Plain-text document sources:
◆ ◆ ◆ ◆ ◆ ◆ ◆
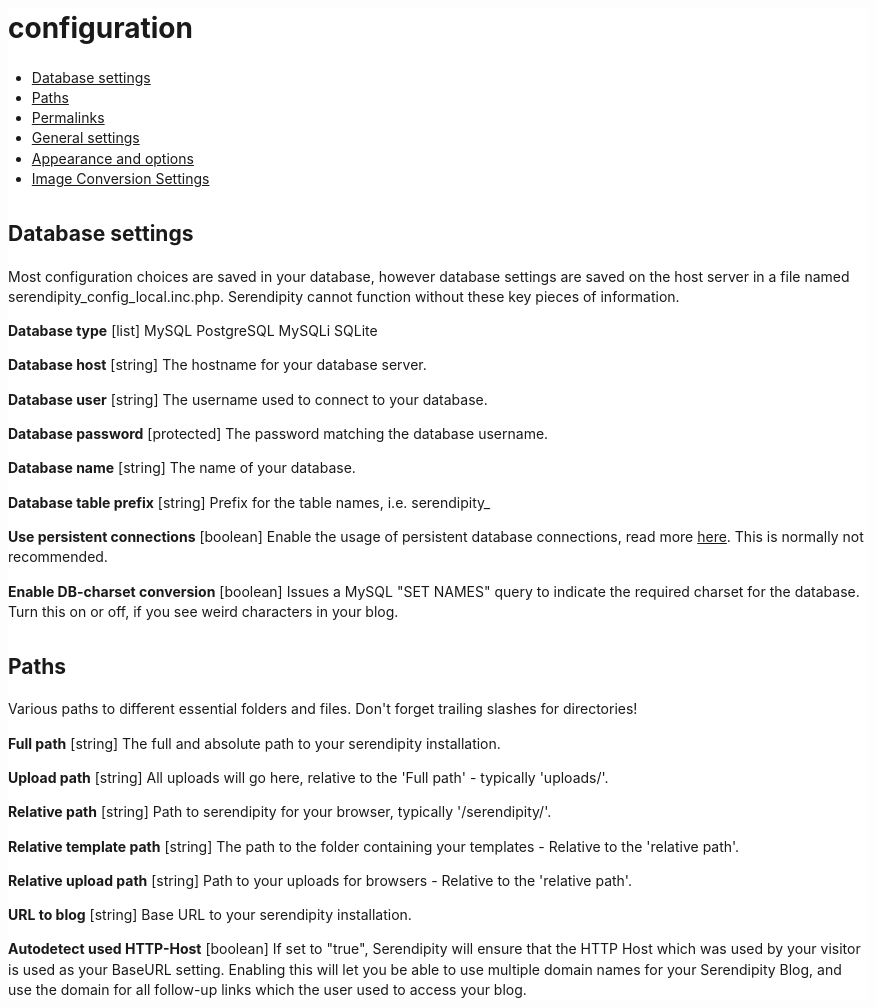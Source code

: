 # configuration

-   [Database settings](#A2)
-   [Paths](#A3)
-   [Permalinks](#A4)
-   [General settings](#A5)
-   [Appearance and options](#A6)
-   [Image Conversion Settings](#A7)


## <a name="A2"></a>Database settings

Most configuration choices are saved in your database, however database settings are saved on the host server in a file named serendipity\_config\_local.inc.php. Serendipity cannot function without these key pieces of information.

**Database type** [list] MySQL PostgreSQL MySQLi SQLite

**Database host** [string] The hostname for your database server.

**Database user** [string] The username used to connect to your database.

**Database password** [protected] The password matching the database username.

**Database name** [string] The name of your database.

**Database table prefix** [string] Prefix for the table names, i.e. serendipity\_

**Use persistent connections** [boolean] Enable the usage of persistent database connections, read more [here](http://us2.php.net/manual/en/features.persistent-connections.php). This is normally not recommended.

**Enable DB-charset conversion** [boolean] Issues a MySQL "SET NAMES" query to indicate the required charset for the database. Turn this on or off, if you see weird characters in your blog.

## <a name="A3"></a>Paths

Various paths to different essential folders and files. Don't forget trailing slashes for directories!

**Full path** [string] The full and absolute path to your serendipity installation.

**Upload path** [string] All uploads will go here, relative to the 'Full path' - typically 'uploads/'.

**Relative path** [string] Path to serendipity for your browser, typically '/serendipity/'.

**Relative template path** [string] The path to the folder containing your templates - Relative to the 'relative path'.

**Relative upload path** [string] Path to your uploads for browsers - Relative to the 'relative path'.

**URL to blog** [string] Base URL to your serendipity installation.

**Autodetect used HTTP-Host** [boolean] If set to "true", Serendipity will ensure that the HTTP Host which was used by your visitor is used as your BaseURL setting. Enabling this will let you be able to use multiple domain names for your Serendipity Blog, and use the domain for all follow-up links which the user used to access your blog.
◆ ◆ ◆ ◆ ◆ ◆ ◆
Using the entries above, count the lines that have the string "Full" in them. Answer with that number only.

2